The active male gametes cluster around female gamete and cling themselves by their anterior flagellum. It is known as clump formation. In this clump formation (Fig. 4B) one male gamete is able to fuse with female gamete. The gametes fuse to form a diploid zygote. In other species of Ectocarpus gametes from same plant can fuse to form a zygote showing isogamous reproduction.
In E. secundus, the sexual reproduction is anisogamous, the gametes are different in size. The smaller gametes are produced in micro-gametangia and the larger are produced in bigger mega-gametangia. The micro-and macrogametes after liberation fuse and form zygote, (Fig. 5A-E).
In E. padinae three distinct types of plurilocular gametangia are formed. The largest mega-gametangia represent oogonia and the smallest micro-gametangia represent antheridia (Fig. 6A, B).
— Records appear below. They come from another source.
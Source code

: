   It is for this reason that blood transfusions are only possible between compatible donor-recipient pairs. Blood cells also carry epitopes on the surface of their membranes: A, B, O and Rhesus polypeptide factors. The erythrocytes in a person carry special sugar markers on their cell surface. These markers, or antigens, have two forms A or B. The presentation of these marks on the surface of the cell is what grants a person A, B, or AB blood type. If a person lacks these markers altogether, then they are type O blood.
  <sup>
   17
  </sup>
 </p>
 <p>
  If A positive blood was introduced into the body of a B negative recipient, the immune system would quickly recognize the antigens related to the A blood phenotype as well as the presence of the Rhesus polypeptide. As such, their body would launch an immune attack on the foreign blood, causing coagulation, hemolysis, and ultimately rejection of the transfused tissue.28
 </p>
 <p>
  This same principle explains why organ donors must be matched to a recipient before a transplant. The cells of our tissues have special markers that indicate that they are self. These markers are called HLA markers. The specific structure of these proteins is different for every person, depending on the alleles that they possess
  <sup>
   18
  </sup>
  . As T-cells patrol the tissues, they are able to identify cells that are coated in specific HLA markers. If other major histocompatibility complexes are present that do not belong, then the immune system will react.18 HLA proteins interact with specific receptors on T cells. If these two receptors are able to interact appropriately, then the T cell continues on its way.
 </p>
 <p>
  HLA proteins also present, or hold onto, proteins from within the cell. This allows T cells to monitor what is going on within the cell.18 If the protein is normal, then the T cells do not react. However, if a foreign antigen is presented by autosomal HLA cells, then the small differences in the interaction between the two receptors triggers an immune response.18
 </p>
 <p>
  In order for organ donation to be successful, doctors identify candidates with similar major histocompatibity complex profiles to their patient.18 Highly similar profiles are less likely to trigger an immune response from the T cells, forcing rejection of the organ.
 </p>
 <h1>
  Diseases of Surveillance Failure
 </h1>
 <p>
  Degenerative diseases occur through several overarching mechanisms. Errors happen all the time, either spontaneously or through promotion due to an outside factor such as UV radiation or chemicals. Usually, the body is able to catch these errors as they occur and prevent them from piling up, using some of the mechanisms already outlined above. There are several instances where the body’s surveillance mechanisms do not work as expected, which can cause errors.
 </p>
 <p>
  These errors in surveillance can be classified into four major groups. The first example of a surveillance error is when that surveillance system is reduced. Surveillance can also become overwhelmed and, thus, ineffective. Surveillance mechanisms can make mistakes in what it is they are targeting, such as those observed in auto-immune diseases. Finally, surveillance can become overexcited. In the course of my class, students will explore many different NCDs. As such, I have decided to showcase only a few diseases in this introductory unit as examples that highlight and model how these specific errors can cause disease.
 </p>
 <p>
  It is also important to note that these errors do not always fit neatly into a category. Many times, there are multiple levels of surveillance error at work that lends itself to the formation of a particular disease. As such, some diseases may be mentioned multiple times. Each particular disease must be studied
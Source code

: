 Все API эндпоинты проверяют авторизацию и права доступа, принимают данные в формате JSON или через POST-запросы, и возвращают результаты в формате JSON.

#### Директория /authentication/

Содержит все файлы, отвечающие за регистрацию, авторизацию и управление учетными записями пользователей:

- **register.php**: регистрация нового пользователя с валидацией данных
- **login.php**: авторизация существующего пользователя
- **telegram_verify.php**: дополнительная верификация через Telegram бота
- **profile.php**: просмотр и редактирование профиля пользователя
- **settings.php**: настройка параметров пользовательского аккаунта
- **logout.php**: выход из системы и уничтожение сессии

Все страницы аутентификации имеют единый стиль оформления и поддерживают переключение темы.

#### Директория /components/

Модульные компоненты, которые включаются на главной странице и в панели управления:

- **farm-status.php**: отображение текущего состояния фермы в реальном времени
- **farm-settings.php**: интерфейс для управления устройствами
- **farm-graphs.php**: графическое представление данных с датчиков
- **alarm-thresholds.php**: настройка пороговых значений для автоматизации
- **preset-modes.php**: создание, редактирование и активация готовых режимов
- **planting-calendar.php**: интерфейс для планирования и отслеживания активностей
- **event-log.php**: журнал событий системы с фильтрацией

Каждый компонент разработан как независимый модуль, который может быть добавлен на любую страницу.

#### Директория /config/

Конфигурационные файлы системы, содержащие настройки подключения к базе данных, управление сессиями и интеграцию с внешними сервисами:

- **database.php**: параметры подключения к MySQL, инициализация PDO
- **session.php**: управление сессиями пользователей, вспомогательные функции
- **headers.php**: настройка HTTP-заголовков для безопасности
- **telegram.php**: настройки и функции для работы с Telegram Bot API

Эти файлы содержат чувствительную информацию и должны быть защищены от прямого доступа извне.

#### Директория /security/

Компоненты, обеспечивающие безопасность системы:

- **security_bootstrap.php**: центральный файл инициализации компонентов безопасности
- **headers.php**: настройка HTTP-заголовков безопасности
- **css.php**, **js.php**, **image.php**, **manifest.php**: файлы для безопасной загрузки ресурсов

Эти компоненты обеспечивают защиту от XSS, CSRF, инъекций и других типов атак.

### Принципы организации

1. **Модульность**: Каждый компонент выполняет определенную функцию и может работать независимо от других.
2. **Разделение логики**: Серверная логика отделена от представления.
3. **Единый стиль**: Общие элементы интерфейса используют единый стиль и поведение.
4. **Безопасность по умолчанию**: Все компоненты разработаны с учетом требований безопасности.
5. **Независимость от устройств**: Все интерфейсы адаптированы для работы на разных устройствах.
The egg and antherozoids produced by the mature mega-gametangia and micro-gametangia fuse to form zygospore. The medium sized meso-gametangia give rise to medium size gametes. They do not fuse but develop new plant parthenogenetically.
Fertilization in Ectocarpus:
In isogamous species the fusing gametes are morphologically and physiologically similar. The two gametes of same gametangium or from two different gametangium of same thallus fuse to from zygospore. In physiologically anisogamous species, gametes from two filaments of different strains fuse. The female gamete after liberation secretes a volatile sexual attractant sirenine.
A large number of male gametes are attracted and cluster around female gamete to make clump formation (Fig. 4B). After sometime one male gamete fuses egg to make zygospore and other gametes detach themselves from female gamete. The zygospore germinates after 2-3 days. Its diploid nucleus divides mitotically to make diploid Ectocarpus plant.
The sexual thalli of Ectocarpus are haploid. The haploid plants bear plurilocular gametangia. The isogametes or anisogametes fuse to form diploid zygospore. The diploid nucleus of zygospore divides mitotically during germination. This forms diploid, sporophylic plants. The diploid plants bear both unilocular and plurilocular sporangia.
The zoospores formed in plurilocular sporangia are diploid and give rise to diploid sporophytic plants on germination. The zoospores formed in unilocular sporangia are haploid and on germination form haploid gametophytic thalli. In Ectocarpus the sporophytic and gametophytic plants are morphologically similar hence there is isomorphic alternation of generation (Figs. 7 & 8).